HOW TO COMPLETE THIS TASK:
Please return every line of the records below that contains the word "Llaves".

*** Opening of EXTRACTED MATERIAL ***

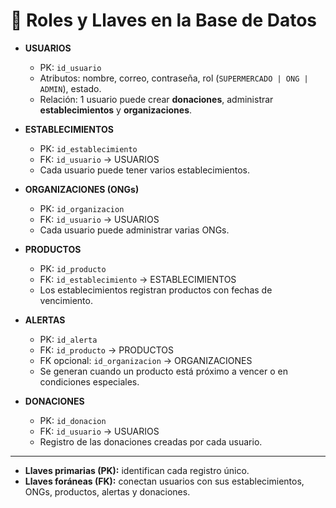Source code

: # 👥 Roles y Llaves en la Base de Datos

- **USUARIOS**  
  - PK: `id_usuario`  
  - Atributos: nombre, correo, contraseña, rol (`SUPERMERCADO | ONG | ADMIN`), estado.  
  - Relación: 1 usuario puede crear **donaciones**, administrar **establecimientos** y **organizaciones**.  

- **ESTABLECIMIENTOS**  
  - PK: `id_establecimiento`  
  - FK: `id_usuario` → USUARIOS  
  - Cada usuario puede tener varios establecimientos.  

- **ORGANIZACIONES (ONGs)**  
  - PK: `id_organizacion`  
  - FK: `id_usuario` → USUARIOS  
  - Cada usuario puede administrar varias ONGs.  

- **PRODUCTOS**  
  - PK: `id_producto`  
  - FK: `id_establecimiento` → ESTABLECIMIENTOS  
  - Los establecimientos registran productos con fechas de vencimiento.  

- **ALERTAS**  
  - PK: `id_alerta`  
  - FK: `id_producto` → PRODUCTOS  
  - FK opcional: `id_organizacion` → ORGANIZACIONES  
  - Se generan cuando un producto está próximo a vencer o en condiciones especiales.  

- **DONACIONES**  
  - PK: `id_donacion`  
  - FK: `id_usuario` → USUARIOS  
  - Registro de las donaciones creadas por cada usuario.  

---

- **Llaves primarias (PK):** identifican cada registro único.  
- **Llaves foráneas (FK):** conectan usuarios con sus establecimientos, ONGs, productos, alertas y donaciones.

*** Close of EXTRACTED MATERIAL ***
*** Opening of EXTRACTED MATERIAL ***

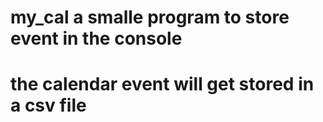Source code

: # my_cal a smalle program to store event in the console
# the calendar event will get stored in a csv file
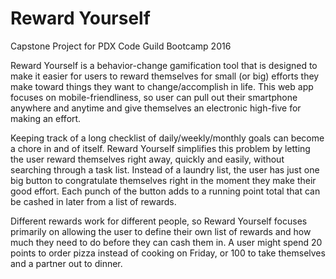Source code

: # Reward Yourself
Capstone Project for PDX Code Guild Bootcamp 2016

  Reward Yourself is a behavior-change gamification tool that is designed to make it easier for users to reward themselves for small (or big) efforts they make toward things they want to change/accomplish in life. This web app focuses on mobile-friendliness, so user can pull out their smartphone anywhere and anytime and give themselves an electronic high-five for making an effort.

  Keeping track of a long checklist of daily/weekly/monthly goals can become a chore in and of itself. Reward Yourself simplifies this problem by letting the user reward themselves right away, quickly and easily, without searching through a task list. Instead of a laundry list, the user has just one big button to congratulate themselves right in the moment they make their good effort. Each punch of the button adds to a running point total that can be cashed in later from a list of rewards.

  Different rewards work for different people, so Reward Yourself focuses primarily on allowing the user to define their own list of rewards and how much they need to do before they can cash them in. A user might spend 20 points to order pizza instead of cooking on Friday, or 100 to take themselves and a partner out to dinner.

*** Close of EXTRACTED MATERIAL ***

EXERCISE RESULT:
: # 👥 Roles y Llaves en la Base de Datos
- **Llaves primarias (PK):** identifican cada registro único.  
- **Llaves foráneas (FK):** conectan usuarios con sus establecimientos, ONGs, productos, alertas y donaciones.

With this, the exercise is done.